RE: Issue JW24d (xml:lang) from Julian Reschke on 2003-01-16 (www-webdav-dasl@w3.org from January to March 2003)

From: Julian Reschke <julian.reschke@gmx.de>
Date: Thu, 16 Jan 2003 12:46:00 +0100
To: "Julian Reschke" <julian.reschke@gmx.de>, "Jim Whitehead" <ejw@cse.ucsc.edu>, <www-webdav-dasl@w3.org>
Message-ID: <JIEGINCHMLABHJBIGKBCOEFOGDAA.julian.reschke@gmx.de>

OK,

here's a proposal for adding xml:lang aware operators which doesn't affect
string equality and collations (and therefore IMHO makes more sense).

Operators:

DAV:language-defined (operates on prop)
DAV:language-matches (operates on prop and string literal, according to
XPath 1.0 lang() function)


Example: find all resources where the property "foobar" has an english value
containing the string "ask".

<and xmlns="DAV:">
  <like><prop><foobar xmlns=''/></prop><literal>%ask%</literal></like>
  <language-matches><prop><foobar
xmlns=''/></prop><literal>en</literal></language-matches>
</and>

(Note that the XPath lang() function is language-subtype-aware -- the
condition would also match a property value in language "en_US").

Julian


--
<green/>bytes GmbH -- http://www.greenbytes.de -- tel:+492512807760

> -----Original Message-----
> From: www-webdav-dasl-request@w3.org
> [mailto:www-webdav-dasl-request@w3.org]On Behalf Of Julian Reschke
> Sent: Tuesday, January 14, 2003 6:27 PM
> To: Jim Whitehead; www-webdav-dasl@w3.org
> Subject: RE: Issue JW24d (xml:lang)
>
>
>
> Jim,
>
> we'd have to define what "performing the search using the language
> information" actually means.
>
> Fact is that XQuery/XSLT2.0 currently doesn't handle this issue as well,
> although that working group definitively has much more resources
> to come up
> with a solution.

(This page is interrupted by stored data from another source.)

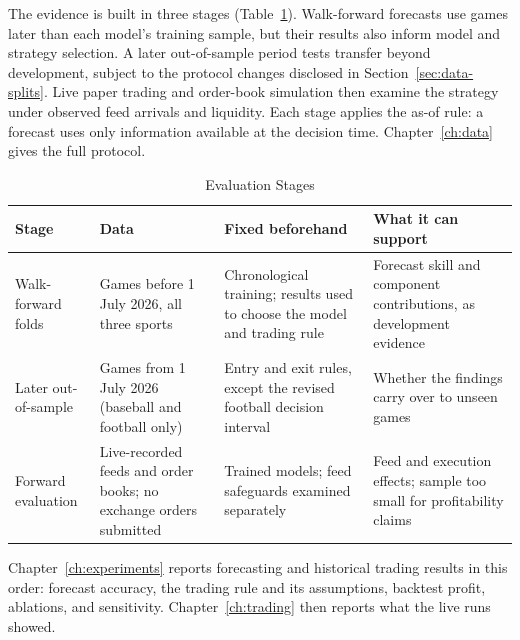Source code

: \documentclass[12pt,a4paper,oneside]{report}
\begin{document}
The evidence is built in three stages (Table~\ref{tab:approach}). Walk-forward
forecasts use games later than each model's training sample, but their results
also inform model and strategy selection. A later out-of-sample period tests
transfer beyond development, subject to the protocol changes disclosed in
Section~\ref{sec:data-splits}. Live paper trading and order-book simulation
then examine the strategy under observed feed arrivals and liquidity. Each
stage applies the as-of rule: a forecast uses only information available at
the decision time. Chapter~\ref{ch:data} gives the full protocol.

\begin{table}[htbp]
\centering
\caption{Evaluation Stages}
\label{tab:approach}
\small
\begin{tabular}{@{}p{2.6cm}p{3.6cm}p{4.2cm}p{3.6cm}@{}}
\toprule
Stage & Data & Fixed beforehand & What it can support\\
\midrule
Walk-forward folds & Games before 1 July 2026, all three sports &
  Chronological training; results used to choose the model and trading rule &
  Forecast skill and component contributions, as development evidence\\
Later out-of-sample & Games from 1 July 2026 (baseball and football only) &
  Entry and exit rules, except the revised football decision interval &
  Whether the findings carry over to unseen games\\
Forward evaluation & Live-recorded feeds and order books; no exchange orders submitted &
  Trained models; feed safeguards examined separately &
  Feed and execution effects; sample too small for profitability claims\\
\bottomrule
\end{tabular}

\end{table}

Chapter~\ref{ch:experiments} reports forecasting and historical trading results
in this order: forecast accuracy, the trading rule and its assumptions, backtest
profit, ablations, and sensitivity. Chapter~\ref{ch:trading} then reports what the
live runs showed.
\end{document}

I think we shouldn't try to be more clever than
> those which
> are experts in the query/I18N domain. Instead, we should keeo
> DAV:basicsearch minimal, and ensure that the grammar is
> extensible enough to
> add these features at a later point of time (for instance, by adding a
> "collation" attribute).
>
> Julian
>
> --
> <green/>bytes GmbH -- http://www.greenbytes.de -- tel:+492512807760
>
> > -----Original Message-----
> > From: www-webdav-dasl-request@w3.org
> > [mailto:www-webdav-dasl-request@w3.org]On Behalf Of Jim Whitehead
> > Sent: Tuesday, January 14, 2003 6:09 PM
> > To: www-webdav-dasl@w3.org
> > Subject: RE: Issue JW24d (xml:lang)
> >
> >
> >
> > > I think Jim already provided a good example, but RFC2277 has another
> > > similar one:  one might reasonably wish to do a large search for
> > > documents with the name of a specific tree in Norwegian.  The name of
> > > the tree is 'ask'.  It's useless to get all the English documents with
> > > the word 'ask' in response to that query.  If there *are* body or
> > > properties typed as Norwegian, then our search syntax must be able to
> > > specify that the search engine should match these first.
> >
> > Though I'm no expert on ideographic languages, I think there
> > might be cases
> > where the meaning of a specific UNICODE character might vary
> depending on
> > the language tag.
> >
> > As for a specific proposal, here's the sketch of one:
> >
> >            |   server can do lang     server cannot do
> >            |   specific searching     lang spec. searching
> > -----------+----------------------------------------------
> > xml:lang   |   perform search using   either:
> > present    |   xml:lang info          (a) reject request
> >            |                          (b) use default search
> >            |                          but inform client that
> >            |                          xml:lang was ignored
> >            |
> > xml:lang   |   perform search using   perform search using
> > not present|   server's default       server's default
> >            |   search technique       search technique
> >            |   (character-match,
> >            |   indep. of language)
> >
> > I don't think it makes sense to make use/non-use of language information
> > discoverable.
> >
> > - Jim
> >
>

Received on Thursday, 16 January 2003 06:46:33 UTC